» Work instructions:
Below are the records. List every line holding the word "yellow".
══ Supplied material
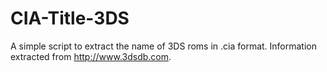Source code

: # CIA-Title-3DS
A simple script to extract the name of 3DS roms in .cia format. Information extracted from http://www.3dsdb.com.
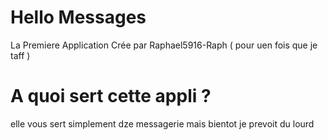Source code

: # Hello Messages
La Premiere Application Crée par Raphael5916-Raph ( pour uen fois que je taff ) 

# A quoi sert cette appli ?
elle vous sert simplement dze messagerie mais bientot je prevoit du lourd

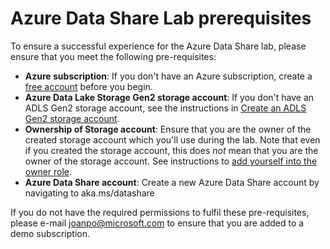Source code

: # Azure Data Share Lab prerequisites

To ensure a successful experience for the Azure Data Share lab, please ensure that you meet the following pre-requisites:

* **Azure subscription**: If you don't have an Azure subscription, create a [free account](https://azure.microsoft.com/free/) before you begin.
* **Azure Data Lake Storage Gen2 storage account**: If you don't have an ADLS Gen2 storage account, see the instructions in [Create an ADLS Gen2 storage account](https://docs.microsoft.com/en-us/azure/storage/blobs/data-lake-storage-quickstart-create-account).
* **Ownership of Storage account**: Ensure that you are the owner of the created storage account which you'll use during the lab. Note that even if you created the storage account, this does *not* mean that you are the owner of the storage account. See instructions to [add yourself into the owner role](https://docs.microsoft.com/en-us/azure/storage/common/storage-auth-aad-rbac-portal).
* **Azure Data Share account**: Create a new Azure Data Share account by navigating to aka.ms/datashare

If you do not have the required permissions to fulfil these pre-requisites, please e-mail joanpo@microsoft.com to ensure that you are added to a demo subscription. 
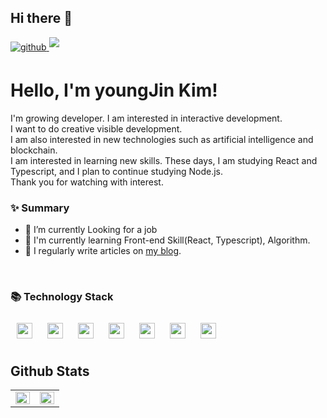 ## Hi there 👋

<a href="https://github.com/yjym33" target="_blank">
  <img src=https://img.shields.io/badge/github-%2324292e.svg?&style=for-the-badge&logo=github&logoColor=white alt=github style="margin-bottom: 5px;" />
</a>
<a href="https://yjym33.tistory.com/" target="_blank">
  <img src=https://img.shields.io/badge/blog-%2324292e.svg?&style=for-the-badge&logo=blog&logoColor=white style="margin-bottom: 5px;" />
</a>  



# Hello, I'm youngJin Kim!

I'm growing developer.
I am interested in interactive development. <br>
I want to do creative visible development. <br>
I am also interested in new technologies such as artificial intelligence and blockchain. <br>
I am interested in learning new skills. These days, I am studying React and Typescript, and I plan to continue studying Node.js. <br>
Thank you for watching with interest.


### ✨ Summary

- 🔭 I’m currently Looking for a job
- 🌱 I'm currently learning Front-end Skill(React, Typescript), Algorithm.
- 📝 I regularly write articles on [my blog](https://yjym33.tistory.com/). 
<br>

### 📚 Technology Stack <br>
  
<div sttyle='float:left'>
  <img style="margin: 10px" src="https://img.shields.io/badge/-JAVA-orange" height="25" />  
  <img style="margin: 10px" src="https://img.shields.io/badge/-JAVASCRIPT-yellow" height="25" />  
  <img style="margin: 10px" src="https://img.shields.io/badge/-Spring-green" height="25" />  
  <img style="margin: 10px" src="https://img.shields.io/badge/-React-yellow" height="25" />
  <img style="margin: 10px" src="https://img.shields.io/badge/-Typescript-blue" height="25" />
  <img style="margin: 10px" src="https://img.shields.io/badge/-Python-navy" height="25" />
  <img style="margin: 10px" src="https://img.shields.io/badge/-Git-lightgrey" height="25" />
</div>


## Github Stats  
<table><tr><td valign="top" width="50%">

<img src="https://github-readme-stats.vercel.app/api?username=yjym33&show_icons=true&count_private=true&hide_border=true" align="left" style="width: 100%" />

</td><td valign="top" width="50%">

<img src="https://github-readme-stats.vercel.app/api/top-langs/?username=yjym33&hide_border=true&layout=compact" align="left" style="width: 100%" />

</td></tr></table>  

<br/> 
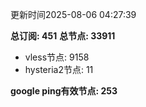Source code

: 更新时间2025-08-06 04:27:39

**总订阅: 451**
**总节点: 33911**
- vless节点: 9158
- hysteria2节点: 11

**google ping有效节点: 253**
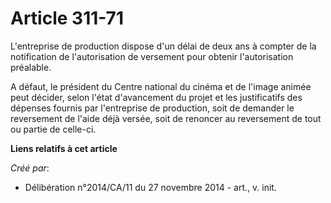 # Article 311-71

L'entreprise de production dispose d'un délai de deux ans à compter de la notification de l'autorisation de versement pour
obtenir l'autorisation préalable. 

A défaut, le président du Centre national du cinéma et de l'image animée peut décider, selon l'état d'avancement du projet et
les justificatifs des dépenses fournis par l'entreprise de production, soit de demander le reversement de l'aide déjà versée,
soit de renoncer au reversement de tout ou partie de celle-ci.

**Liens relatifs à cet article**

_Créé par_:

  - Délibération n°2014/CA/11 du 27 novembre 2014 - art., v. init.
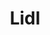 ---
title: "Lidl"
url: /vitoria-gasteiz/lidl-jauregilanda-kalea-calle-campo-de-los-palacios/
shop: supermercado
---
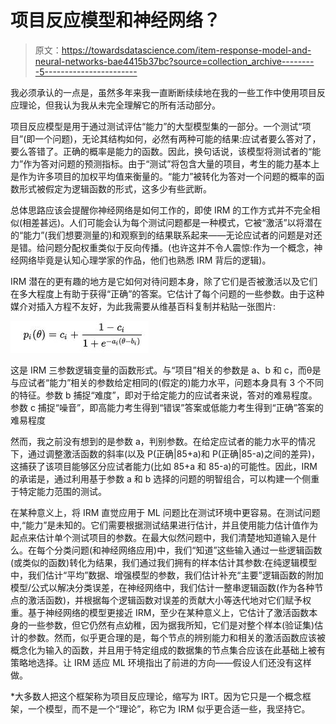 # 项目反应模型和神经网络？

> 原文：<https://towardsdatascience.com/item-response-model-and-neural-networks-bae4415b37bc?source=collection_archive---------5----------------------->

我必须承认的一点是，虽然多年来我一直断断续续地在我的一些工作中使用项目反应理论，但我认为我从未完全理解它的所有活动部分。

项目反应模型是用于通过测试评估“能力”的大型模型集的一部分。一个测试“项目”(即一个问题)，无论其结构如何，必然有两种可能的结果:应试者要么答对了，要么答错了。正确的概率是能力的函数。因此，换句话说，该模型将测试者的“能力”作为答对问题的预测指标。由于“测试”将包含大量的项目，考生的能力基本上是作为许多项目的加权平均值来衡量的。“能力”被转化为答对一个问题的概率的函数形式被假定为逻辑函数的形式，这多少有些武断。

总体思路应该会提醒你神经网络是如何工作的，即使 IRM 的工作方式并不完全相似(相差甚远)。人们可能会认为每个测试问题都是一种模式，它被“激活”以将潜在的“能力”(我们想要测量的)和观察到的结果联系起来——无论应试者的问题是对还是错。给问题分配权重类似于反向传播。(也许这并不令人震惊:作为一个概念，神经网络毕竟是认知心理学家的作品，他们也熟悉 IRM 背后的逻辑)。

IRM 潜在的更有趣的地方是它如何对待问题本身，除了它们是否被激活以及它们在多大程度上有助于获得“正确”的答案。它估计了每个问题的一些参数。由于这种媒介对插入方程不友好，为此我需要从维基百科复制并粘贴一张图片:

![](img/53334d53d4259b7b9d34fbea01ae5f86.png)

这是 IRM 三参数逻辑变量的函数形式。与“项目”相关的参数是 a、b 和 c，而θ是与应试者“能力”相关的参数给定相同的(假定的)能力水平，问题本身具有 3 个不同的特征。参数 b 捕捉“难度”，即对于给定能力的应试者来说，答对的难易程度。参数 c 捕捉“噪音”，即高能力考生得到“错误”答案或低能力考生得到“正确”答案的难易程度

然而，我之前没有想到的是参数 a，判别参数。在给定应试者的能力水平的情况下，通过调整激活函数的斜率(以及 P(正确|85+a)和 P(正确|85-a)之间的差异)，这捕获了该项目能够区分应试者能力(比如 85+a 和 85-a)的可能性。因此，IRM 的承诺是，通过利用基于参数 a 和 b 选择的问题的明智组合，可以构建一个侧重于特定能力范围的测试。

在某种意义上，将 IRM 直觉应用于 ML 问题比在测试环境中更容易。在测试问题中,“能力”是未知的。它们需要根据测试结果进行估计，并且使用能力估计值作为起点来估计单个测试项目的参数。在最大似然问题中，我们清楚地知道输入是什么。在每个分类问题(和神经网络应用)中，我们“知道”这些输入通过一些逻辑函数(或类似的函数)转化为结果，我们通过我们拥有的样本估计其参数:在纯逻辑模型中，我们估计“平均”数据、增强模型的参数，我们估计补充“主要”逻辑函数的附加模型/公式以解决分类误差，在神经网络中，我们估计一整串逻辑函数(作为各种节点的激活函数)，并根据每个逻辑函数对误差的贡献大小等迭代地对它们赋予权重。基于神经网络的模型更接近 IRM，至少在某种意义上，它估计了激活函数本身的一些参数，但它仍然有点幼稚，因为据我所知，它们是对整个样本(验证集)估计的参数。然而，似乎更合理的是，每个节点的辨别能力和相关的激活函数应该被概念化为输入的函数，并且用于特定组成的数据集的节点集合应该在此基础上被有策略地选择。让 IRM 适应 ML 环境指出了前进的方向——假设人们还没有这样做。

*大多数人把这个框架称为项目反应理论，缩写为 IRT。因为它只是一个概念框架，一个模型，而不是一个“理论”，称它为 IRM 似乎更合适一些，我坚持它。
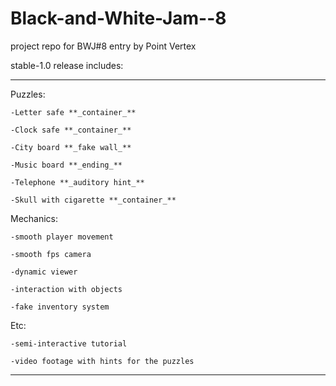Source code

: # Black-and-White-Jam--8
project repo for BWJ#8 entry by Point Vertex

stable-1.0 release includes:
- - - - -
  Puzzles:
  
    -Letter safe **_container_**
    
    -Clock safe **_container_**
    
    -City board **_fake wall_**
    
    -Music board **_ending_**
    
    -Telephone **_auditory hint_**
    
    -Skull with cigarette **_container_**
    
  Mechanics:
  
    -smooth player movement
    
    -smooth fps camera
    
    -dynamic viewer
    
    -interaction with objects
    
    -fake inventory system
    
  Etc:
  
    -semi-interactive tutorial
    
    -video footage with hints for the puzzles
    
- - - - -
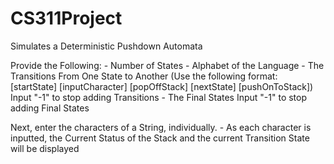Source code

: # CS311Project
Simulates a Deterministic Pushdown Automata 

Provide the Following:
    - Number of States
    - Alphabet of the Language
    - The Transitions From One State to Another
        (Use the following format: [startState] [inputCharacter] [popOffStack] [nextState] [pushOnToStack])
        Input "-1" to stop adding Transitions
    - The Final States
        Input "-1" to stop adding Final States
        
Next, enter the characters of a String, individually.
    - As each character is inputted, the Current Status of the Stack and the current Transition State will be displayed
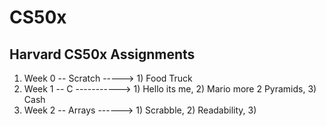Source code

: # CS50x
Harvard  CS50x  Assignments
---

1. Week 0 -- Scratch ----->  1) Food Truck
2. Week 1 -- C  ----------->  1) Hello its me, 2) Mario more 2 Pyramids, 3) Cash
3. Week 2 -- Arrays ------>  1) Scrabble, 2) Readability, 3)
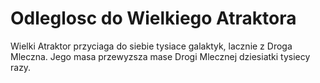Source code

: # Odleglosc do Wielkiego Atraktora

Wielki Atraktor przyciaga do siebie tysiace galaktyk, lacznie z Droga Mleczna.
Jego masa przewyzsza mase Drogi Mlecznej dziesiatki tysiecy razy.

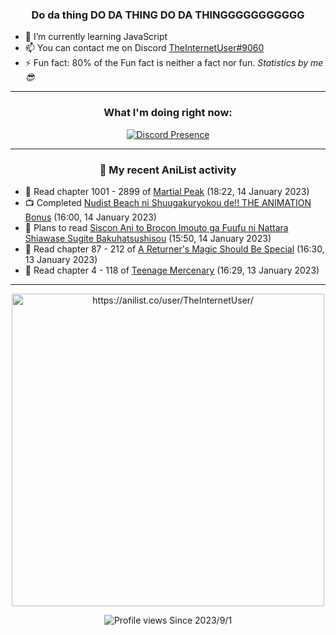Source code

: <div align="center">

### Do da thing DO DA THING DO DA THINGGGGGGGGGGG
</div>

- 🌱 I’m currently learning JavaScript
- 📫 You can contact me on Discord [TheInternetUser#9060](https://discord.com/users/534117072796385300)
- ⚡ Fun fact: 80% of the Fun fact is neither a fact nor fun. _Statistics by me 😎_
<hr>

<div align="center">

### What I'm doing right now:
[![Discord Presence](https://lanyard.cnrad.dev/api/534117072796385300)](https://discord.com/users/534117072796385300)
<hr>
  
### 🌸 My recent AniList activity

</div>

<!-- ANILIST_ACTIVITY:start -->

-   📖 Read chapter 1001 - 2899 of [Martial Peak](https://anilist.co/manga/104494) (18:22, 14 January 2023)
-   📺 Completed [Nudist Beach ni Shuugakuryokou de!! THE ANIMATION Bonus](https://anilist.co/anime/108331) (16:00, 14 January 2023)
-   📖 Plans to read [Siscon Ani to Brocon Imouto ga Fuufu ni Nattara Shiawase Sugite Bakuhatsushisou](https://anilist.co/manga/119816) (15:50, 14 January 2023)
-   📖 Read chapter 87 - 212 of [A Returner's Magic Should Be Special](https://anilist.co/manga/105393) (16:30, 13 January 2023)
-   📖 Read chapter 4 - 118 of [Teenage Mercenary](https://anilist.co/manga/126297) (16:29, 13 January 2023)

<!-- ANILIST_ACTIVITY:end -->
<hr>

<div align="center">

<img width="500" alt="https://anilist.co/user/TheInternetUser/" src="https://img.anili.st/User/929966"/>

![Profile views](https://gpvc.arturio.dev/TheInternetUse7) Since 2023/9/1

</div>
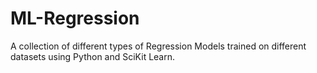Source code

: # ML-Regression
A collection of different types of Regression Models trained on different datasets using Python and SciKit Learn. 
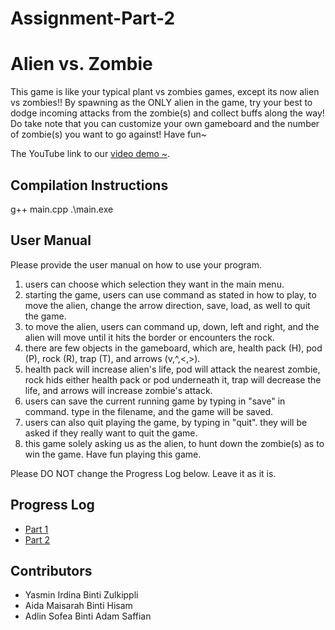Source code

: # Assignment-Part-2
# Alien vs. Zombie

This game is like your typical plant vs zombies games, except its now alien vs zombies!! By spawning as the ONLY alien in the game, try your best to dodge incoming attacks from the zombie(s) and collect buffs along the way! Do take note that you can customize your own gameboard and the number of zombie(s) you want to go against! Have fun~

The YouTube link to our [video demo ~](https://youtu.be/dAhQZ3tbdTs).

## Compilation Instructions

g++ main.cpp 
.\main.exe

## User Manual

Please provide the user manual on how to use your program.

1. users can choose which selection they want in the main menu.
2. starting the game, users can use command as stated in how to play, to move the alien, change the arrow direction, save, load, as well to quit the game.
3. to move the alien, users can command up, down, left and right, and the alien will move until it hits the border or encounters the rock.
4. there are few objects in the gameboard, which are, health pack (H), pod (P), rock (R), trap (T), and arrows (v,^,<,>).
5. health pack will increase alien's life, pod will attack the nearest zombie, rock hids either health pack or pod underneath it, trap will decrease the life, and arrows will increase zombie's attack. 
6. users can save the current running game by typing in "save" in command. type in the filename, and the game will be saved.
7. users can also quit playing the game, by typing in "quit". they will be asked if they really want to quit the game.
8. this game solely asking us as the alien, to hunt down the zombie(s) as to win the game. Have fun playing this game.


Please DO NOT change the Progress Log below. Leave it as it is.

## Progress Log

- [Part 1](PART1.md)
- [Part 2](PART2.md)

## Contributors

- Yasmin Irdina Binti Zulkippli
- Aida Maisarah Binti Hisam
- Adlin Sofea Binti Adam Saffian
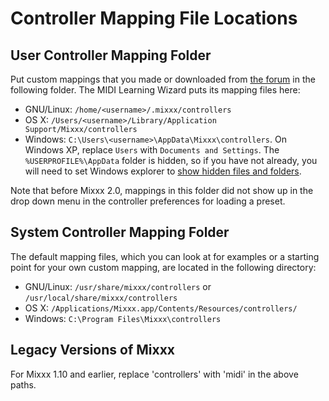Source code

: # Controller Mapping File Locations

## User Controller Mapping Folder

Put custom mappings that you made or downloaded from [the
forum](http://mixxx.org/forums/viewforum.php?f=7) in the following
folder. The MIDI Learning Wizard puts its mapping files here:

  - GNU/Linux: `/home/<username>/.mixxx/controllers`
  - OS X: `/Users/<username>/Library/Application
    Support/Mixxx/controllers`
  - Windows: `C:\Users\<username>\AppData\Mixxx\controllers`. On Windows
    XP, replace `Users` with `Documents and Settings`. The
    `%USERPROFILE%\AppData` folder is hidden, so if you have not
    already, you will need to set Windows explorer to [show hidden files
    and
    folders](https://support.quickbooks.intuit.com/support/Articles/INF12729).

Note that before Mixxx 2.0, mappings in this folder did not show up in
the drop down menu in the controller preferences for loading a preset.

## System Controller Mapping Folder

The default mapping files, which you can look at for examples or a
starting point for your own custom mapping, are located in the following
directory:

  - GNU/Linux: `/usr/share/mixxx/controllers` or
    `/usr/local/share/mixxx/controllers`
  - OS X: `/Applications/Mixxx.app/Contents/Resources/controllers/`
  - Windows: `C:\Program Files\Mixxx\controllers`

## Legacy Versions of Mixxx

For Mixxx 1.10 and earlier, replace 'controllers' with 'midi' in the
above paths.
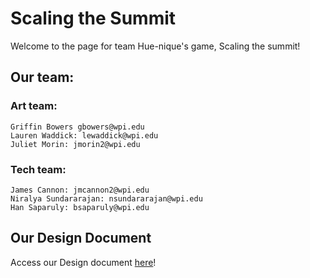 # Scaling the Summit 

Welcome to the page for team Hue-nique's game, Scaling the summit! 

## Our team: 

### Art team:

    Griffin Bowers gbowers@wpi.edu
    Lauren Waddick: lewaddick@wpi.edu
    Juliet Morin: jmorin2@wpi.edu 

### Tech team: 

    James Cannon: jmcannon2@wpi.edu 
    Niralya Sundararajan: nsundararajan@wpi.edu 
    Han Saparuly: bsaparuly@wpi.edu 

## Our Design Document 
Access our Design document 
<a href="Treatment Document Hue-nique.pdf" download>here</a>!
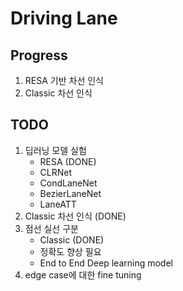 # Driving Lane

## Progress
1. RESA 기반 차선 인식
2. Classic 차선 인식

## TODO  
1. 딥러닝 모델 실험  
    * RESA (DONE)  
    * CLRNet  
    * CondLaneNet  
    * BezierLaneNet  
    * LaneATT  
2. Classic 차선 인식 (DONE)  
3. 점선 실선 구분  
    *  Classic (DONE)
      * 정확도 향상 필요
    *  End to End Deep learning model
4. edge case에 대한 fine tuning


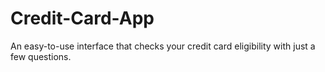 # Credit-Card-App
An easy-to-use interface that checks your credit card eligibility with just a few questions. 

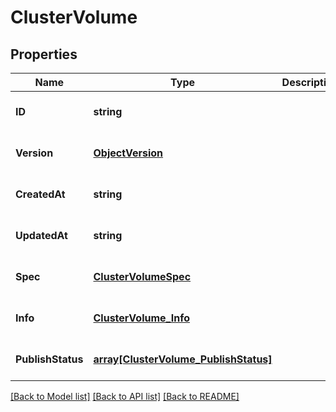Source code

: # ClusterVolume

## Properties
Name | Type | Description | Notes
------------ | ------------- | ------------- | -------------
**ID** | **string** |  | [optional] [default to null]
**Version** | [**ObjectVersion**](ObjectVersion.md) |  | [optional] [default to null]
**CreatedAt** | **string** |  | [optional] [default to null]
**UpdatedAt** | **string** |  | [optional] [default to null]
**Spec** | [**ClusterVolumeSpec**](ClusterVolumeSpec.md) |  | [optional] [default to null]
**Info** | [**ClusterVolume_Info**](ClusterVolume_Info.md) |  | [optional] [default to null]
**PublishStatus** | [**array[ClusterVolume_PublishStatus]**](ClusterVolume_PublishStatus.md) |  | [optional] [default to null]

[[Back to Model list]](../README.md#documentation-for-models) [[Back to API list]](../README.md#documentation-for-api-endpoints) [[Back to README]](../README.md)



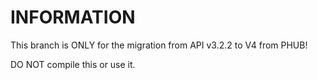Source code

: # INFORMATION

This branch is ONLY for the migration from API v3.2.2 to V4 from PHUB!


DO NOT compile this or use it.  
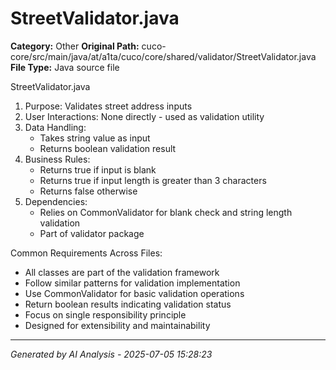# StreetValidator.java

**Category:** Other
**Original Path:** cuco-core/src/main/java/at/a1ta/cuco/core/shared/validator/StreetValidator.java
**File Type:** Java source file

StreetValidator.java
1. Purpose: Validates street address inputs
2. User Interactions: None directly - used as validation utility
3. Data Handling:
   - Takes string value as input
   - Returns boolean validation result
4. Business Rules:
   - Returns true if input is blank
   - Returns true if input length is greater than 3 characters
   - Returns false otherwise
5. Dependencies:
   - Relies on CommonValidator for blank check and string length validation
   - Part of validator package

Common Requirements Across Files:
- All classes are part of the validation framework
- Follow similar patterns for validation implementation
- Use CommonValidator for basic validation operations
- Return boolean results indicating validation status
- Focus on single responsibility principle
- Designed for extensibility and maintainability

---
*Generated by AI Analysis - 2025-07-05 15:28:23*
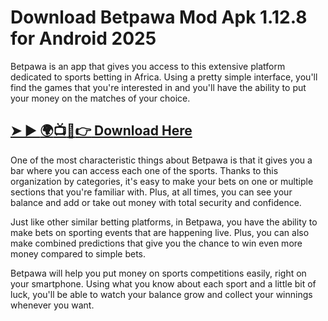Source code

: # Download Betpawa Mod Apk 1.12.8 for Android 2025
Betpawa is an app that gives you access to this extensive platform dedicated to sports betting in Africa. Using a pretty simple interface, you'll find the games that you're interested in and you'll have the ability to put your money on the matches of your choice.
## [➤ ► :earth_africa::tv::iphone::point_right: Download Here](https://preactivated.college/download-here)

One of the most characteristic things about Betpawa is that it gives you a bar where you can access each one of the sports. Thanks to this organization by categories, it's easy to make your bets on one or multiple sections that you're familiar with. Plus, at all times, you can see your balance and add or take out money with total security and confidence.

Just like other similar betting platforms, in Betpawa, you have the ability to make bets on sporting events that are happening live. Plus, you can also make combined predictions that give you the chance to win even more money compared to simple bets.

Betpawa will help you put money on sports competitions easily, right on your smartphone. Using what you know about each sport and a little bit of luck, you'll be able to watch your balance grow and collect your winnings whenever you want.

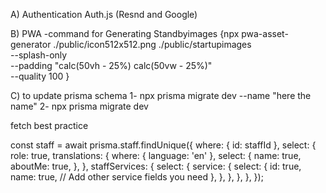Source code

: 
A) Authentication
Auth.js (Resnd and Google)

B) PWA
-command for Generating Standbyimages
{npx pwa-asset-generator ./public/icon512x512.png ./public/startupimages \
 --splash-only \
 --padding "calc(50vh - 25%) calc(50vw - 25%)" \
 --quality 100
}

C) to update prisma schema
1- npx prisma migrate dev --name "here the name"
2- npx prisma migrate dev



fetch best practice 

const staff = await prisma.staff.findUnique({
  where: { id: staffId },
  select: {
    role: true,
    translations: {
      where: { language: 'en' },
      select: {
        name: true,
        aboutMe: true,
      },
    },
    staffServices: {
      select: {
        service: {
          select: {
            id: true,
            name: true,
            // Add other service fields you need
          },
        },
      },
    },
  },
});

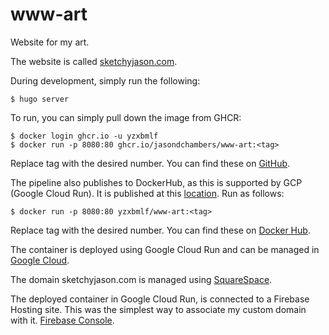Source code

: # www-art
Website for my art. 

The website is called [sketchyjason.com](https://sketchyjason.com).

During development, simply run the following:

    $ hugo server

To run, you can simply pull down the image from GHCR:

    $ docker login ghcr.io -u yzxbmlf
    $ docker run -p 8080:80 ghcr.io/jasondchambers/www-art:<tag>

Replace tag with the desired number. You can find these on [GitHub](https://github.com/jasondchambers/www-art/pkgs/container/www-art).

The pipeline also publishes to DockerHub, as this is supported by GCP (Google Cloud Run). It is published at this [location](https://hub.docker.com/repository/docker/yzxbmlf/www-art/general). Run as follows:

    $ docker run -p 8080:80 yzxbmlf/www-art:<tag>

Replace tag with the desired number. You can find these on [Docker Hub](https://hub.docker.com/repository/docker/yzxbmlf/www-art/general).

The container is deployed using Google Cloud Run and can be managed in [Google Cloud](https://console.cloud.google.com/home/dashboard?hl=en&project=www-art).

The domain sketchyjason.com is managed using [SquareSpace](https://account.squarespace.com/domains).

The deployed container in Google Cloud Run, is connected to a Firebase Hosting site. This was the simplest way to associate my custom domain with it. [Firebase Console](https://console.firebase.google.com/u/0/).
════
» Worked solution:
  <img style="margin: 10px" src="https://img.shields.io/badge/-JAVASCRIPT-yellow" height="25" />  
  <img style="margin: 10px" src="https://img.shields.io/badge/-React-yellow" height="25" />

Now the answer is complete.